Burma Top Weapons Buyer in a Decade Among Embargoed Countries
by -
Narinjara

Burma is the top weapons buyer among countries under arms embargoes around the world, according to a report of the Oxfam Aid Agency issued on Thursday.

2012-05-04__front041Burma bought $600 million worth of weapons between 2000 and 2010, the report said.

In the decade from 2000 to 2010, countries under arms embargoes have imported more than $2.2 billion worth of weapons, Oxfam said.

Iran and the Democratic Republic of Congo are second and third on the list. Iran purchased an estimated $574 million in weapons from 2007 to 2010, and the DRC spent $124 million from 2000 to 2002, the report said.

There have been 26 UN, regional, or multilateral arms embargoes in force during this period, the report said.

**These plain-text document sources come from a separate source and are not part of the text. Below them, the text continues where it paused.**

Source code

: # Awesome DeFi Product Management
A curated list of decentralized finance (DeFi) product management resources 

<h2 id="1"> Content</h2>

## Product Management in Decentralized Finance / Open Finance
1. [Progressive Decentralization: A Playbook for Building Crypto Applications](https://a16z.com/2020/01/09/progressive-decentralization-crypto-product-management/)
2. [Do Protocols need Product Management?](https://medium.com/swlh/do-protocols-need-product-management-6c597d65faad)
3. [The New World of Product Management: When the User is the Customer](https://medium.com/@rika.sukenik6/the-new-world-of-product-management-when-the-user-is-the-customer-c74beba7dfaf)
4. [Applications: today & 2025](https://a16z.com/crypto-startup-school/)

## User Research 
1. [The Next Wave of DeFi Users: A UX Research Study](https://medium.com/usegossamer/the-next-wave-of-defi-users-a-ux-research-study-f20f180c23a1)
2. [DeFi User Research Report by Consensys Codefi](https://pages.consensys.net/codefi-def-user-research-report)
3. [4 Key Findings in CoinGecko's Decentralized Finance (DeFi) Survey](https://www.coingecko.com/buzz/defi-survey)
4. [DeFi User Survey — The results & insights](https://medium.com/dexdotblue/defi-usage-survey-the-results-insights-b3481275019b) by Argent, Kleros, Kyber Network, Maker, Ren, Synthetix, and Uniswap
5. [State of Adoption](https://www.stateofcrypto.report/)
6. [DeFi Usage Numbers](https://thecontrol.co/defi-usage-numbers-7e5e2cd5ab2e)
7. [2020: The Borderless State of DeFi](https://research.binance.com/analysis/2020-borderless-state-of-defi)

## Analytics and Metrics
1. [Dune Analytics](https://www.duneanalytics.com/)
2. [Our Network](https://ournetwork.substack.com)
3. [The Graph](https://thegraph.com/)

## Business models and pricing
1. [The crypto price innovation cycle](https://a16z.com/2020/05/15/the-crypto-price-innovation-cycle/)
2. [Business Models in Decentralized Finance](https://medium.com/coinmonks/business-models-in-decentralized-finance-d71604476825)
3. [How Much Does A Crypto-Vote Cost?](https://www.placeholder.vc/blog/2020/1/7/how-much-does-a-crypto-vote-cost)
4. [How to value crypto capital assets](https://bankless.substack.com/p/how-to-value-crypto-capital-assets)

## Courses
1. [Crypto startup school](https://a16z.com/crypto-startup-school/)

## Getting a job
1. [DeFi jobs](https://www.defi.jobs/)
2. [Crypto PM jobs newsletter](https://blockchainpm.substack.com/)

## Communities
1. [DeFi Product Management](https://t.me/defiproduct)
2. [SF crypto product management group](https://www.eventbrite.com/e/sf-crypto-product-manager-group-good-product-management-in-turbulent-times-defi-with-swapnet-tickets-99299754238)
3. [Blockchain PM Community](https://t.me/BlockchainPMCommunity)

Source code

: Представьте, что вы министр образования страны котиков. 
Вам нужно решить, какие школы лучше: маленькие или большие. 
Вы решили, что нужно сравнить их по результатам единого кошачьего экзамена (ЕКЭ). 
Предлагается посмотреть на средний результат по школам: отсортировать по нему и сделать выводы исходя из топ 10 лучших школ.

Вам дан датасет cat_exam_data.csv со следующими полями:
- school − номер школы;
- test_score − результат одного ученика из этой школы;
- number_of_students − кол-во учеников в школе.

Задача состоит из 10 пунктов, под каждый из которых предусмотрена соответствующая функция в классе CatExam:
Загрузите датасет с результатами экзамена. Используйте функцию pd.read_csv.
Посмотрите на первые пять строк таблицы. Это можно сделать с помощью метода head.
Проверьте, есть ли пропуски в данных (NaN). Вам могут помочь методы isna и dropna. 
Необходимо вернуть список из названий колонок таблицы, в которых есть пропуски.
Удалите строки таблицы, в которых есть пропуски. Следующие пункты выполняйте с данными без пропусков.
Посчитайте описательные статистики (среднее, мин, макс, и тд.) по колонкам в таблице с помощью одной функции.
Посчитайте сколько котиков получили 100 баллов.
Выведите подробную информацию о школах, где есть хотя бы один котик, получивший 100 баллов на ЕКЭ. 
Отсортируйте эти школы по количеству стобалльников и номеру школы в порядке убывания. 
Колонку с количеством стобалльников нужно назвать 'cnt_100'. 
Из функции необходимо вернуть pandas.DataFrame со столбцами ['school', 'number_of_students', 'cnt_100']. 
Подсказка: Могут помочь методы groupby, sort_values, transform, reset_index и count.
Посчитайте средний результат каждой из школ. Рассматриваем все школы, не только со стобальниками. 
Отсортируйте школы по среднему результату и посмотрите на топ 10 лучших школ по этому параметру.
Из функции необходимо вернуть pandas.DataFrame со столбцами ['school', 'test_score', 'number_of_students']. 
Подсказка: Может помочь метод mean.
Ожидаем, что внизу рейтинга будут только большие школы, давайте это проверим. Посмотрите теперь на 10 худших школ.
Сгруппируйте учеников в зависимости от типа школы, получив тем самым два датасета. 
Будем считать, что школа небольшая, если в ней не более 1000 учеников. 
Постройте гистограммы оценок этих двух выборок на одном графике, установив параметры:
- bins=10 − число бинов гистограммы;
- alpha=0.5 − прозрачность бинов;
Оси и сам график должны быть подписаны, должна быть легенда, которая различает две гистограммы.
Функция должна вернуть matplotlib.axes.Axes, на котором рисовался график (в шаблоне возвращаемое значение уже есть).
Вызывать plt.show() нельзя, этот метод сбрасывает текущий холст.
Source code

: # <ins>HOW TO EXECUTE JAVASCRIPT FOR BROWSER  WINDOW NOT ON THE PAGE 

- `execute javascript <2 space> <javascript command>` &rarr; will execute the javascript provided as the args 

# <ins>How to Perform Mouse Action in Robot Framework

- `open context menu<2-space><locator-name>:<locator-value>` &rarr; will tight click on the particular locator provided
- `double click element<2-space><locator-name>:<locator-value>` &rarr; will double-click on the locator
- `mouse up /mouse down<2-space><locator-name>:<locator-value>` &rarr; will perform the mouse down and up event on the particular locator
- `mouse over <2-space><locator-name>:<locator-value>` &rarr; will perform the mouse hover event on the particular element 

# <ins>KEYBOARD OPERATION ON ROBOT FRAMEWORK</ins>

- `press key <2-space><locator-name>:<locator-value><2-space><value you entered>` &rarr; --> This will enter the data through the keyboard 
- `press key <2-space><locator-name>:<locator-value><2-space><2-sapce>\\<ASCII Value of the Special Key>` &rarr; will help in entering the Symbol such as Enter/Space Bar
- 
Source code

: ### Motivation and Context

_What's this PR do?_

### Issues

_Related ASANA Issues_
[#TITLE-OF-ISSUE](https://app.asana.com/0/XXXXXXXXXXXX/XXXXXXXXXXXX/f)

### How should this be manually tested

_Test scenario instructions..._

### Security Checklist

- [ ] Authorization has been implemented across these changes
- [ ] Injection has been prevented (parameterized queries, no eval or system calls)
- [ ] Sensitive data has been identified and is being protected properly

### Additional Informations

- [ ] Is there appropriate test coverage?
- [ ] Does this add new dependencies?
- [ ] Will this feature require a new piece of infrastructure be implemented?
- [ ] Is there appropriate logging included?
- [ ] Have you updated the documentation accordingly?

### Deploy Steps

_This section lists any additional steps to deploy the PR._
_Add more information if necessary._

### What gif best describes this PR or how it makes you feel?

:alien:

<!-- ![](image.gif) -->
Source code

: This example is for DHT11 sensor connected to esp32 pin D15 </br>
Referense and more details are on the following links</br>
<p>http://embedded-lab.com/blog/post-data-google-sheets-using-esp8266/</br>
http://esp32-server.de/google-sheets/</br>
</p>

The United Nations is to hold talks on a new arms trade treaty in July.

Oxfam’s report, “The Devil is in the Detail,” calls for tighter global rules and says that the global trade in consumer goods such as bananas, coffee, and cocoa, is more tightly regulated than the arms trade.

Oxfam said the illegal trade reinforces the case for “robust” and legally binding laws on the sale and transfer of arms.

Oxfam arms control campaigner Anna Macdonald said that the challenge is to ensure the new treaty is really strong. It must unambiguously stop arms transfers where they would fuel conflict, poverty, or human rights abuses.

“Existing arms embargoes are far to easy to break or ignore. The lack of international regulation means that states under embargo have been importing whatever weapons they choose with impunity.” she said.

Oxfam said there is “an intricate patchwork of regional and sub-regional agreements, but this lacks structure and coherence, allowing states to continue importing and trading weapons despite the UN or other types of embargoes.”

Macdonald added, “How can the sale of bananas be more tightly controlled than the sale of machine guns? It just doesn’t make sense.”

The aid group said the proposed new arms trade treaty must block weapon transfer where there is a substantial risk they will be used to violate international human rights or humanitarian law, or undermine development.

“Our position is clear: a weak treaty would be worse than no treaty at all, as this would merely legitimise the existing flawed system,” said Macdonald.